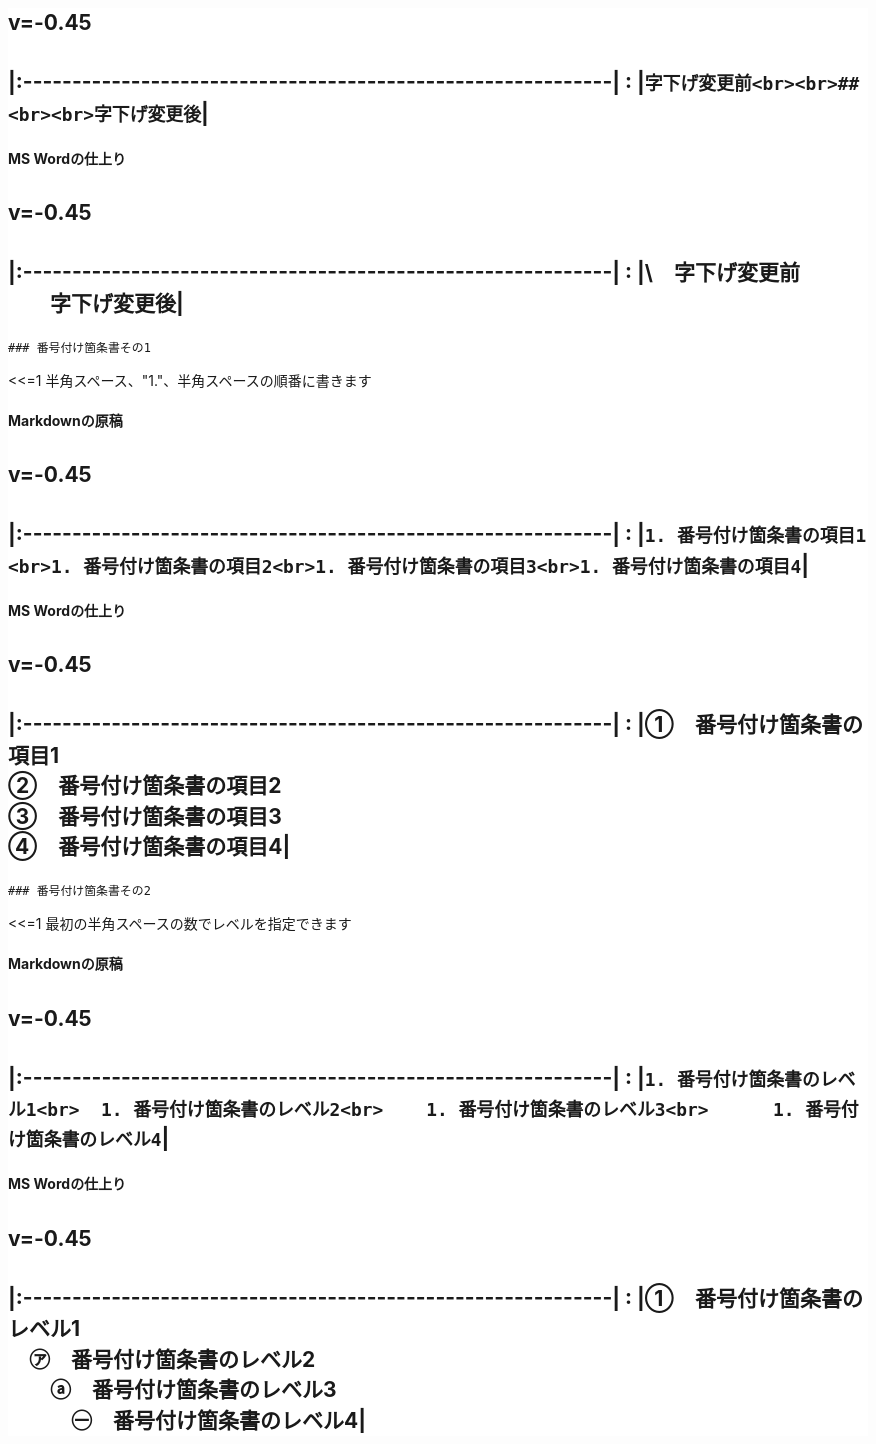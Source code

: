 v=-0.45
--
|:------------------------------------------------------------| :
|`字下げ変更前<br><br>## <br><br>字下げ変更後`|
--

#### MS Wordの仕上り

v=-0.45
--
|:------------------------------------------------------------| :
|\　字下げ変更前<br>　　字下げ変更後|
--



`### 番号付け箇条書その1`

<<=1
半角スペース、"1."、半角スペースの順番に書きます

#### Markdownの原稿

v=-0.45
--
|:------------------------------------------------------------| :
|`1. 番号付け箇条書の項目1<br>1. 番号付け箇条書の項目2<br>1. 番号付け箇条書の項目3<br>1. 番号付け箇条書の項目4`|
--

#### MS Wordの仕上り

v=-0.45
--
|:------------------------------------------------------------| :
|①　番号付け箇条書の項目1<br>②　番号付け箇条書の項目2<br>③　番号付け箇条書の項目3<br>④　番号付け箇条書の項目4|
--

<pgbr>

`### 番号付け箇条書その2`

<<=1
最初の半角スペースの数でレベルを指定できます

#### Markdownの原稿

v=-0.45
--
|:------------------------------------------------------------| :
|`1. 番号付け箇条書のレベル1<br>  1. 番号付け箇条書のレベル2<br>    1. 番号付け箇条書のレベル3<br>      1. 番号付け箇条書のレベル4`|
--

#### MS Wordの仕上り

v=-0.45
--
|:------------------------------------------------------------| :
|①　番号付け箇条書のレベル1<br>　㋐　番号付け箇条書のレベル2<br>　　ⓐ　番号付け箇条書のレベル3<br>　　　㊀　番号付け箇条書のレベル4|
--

****

### WORK TASK
Transcribe all of the entries word for word, but skip any pictures they contain.

### OUTPUT OF THE EXERCISE
Source code

: v=-0.45
--
|:------------------------------------------------------------| :
|`字下げ変更前<br><br>## <br><br>字下げ変更後`|
--

#### MS Wordの仕上り

v=-0.45
--
|:------------------------------------------------------------| :
|\　字下げ変更前<br>　　字下げ変更後|
--



`### 番号付け箇条書その1`

<<=1
半角スペース、"1."、半角スペースの順番に書きます

#### Markdownの原稿

v=-0.45
--
|:------------------------------------------------------------| :
|`1. 番号付け箇条書の項目1<br>1. 番号付け箇条書の項目2<br>1. 番号付け箇条書の項目3<br>1. 番号付け箇条書の項目4`|
--

#### MS Wordの仕上り

v=-0.45
--
|:------------------------------------------------------------| :
|①　番号付け箇条書の項目1<br>②　番号付け箇条書の項目2<br>③　番号付け箇条書の項目3<br>④　番号付け箇条書の項目4|
--

<pgbr>

`### 番号付け箇条書その2`

<<=1
最初の半角スペースの数でレベルを指定できます

#### Markdownの原稿

v=-0.45
--
|:------------------------------------------------------------| :
|`1. 番号付け箇条書のレベル1<br>  1. 番号付け箇条書のレベル2<br>    1. 番号付け箇条書のレベル3<br>      1. 番号付け箇条書のレベル4`|
--

#### MS Wordの仕上り

v=-0.45
--
|:------------------------------------------------------------| :
|①　番号付け箇条書のレベル1<br>　㋐　番号付け箇条書のレベル2<br>　　ⓐ　番号付け箇条書のレベル3<br>　　　㊀　番号付け箇条書のレベル4|
--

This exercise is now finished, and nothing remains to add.